[Task]
From the data below, return the exact lines starting at the line containing "1. Download [FuxiCTR-v1.1.0](fuxictr_url)" and ending at the line containing "2. Create a", both included, and nothing else.
::::
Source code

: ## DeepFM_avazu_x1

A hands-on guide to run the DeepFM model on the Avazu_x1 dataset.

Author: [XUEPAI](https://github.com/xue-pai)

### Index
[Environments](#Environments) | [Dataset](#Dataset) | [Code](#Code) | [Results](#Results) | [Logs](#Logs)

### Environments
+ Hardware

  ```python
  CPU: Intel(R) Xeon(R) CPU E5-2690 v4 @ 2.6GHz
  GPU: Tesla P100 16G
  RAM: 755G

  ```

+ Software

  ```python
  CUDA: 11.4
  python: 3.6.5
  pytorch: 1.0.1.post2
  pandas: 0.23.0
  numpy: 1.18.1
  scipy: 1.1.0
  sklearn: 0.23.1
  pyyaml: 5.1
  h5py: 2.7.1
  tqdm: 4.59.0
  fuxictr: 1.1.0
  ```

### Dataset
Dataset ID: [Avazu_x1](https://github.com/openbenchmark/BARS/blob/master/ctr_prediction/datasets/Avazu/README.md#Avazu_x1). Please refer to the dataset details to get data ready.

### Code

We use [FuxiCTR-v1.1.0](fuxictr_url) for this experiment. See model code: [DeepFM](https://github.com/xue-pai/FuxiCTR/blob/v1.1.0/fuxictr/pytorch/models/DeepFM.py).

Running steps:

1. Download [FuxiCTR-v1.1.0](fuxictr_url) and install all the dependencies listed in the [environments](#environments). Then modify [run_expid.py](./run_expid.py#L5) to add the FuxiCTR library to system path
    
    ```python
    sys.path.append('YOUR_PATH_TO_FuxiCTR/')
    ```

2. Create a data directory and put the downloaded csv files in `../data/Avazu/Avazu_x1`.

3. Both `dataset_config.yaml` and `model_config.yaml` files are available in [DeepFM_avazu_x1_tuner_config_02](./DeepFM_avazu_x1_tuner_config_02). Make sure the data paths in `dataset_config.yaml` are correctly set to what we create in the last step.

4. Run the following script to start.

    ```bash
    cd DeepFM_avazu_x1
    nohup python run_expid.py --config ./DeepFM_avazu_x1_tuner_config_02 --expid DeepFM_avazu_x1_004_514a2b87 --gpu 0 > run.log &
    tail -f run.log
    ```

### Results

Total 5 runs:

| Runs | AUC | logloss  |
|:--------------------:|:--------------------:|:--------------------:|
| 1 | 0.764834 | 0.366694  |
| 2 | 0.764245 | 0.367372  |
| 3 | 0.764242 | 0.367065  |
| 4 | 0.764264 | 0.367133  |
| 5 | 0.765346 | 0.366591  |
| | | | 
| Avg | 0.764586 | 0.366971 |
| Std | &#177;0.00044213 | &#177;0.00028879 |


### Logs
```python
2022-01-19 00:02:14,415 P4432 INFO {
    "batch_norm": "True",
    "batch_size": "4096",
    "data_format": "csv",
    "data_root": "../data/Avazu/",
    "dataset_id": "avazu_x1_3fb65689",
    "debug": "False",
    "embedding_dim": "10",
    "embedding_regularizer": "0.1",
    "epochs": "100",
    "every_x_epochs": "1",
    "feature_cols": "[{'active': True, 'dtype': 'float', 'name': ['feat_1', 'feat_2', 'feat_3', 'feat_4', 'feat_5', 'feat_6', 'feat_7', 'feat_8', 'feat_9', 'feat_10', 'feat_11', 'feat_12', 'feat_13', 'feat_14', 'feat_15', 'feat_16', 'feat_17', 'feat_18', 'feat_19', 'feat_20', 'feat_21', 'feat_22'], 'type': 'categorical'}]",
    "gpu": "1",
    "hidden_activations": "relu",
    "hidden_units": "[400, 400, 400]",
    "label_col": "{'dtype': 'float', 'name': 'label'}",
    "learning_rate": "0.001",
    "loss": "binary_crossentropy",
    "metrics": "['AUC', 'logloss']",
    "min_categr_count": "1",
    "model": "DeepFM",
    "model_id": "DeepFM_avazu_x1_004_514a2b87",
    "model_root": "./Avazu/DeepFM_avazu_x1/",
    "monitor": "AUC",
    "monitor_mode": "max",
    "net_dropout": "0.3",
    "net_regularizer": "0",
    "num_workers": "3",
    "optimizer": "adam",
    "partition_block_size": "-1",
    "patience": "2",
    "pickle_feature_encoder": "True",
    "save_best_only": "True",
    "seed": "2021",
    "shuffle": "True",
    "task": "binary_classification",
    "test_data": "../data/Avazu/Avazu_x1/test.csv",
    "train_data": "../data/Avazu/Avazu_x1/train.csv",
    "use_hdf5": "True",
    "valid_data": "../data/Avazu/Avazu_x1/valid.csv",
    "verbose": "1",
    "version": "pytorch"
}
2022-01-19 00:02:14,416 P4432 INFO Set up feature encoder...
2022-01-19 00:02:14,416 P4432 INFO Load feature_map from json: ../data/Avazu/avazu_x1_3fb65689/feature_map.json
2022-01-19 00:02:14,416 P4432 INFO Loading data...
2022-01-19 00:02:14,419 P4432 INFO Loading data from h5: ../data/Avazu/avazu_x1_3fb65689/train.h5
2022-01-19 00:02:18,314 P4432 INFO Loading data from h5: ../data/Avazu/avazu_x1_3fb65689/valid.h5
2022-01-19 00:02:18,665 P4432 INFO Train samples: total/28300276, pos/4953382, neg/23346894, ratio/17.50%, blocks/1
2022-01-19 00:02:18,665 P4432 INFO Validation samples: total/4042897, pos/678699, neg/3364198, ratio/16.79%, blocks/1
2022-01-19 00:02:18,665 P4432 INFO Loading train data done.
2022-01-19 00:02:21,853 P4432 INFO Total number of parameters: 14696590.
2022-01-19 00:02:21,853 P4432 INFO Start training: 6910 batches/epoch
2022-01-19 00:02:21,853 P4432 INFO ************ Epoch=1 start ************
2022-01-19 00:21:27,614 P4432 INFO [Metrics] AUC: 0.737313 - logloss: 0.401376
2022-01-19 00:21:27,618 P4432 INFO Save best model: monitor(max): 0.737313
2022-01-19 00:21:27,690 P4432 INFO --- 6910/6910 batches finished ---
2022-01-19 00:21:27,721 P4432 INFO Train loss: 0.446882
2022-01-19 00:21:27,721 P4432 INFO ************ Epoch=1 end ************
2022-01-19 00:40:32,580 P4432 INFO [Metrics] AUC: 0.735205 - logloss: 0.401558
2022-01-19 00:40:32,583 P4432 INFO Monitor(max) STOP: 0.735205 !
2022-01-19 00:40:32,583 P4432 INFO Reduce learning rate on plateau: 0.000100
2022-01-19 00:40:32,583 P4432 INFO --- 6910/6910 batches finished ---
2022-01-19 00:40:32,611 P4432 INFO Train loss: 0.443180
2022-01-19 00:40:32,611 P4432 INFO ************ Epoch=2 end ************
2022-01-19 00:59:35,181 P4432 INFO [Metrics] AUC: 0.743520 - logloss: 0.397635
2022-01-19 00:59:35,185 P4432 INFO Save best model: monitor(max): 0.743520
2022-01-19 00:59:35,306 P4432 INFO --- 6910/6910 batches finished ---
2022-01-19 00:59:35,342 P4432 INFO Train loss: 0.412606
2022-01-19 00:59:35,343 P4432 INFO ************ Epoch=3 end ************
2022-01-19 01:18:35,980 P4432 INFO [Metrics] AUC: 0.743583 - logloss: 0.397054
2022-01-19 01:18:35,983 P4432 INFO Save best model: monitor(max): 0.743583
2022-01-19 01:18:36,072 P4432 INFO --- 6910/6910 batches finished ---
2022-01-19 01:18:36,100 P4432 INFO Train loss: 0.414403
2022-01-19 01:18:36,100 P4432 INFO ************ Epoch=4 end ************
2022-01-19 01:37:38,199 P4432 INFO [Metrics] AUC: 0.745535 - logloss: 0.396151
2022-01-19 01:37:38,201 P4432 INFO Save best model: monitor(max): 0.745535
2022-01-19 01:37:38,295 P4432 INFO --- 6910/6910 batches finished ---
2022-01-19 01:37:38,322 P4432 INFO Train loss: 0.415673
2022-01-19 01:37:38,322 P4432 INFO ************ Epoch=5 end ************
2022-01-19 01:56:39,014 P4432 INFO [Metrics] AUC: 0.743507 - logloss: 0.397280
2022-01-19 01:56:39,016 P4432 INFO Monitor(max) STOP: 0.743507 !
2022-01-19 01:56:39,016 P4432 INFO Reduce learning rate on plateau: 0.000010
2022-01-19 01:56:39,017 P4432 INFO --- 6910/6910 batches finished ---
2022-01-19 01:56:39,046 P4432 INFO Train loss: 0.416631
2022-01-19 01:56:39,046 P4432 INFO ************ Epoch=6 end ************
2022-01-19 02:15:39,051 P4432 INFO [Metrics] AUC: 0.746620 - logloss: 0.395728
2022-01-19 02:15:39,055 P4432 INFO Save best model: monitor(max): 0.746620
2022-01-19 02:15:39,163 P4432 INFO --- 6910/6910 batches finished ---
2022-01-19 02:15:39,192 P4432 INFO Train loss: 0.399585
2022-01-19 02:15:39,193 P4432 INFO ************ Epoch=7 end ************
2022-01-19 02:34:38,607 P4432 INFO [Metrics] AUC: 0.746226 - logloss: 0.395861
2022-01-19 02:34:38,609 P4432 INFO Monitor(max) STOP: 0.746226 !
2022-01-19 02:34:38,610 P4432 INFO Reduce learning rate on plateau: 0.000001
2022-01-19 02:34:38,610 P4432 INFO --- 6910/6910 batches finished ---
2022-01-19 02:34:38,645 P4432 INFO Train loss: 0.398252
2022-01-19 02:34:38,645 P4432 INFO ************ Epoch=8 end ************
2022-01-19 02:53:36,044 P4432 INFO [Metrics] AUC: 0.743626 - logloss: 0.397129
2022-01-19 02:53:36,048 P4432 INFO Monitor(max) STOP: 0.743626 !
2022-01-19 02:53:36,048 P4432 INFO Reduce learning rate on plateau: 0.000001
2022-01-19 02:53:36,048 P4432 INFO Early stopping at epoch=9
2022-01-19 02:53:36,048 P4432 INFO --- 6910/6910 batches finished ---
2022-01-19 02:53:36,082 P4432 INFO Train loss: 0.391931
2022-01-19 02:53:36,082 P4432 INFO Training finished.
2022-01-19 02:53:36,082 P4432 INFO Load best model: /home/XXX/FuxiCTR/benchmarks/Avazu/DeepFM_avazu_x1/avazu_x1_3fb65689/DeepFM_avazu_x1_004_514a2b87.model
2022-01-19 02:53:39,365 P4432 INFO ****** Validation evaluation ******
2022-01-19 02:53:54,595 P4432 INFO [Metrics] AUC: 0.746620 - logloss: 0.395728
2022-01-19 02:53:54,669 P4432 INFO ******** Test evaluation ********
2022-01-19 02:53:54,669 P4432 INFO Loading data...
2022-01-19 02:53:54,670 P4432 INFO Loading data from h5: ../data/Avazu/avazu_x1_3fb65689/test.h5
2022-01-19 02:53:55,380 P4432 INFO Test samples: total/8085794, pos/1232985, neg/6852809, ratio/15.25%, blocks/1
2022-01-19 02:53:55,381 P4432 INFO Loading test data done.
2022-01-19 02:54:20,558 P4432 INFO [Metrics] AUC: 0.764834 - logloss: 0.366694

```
::::
[Solution to this exercise]
1. Download [FuxiCTR-v1.1.0](fuxictr_url) and install all the dependencies listed in the [environments](#environments). Then modify [run_expid.py](./run_expid.py#L5) to add the FuxiCTR library to system path
    
    ```python
    sys.path.append('YOUR_PATH_TO_FuxiCTR/')
    ```

2. Create a data directory and put the downloaded csv files in `../data/Avazu/Avazu_x1`.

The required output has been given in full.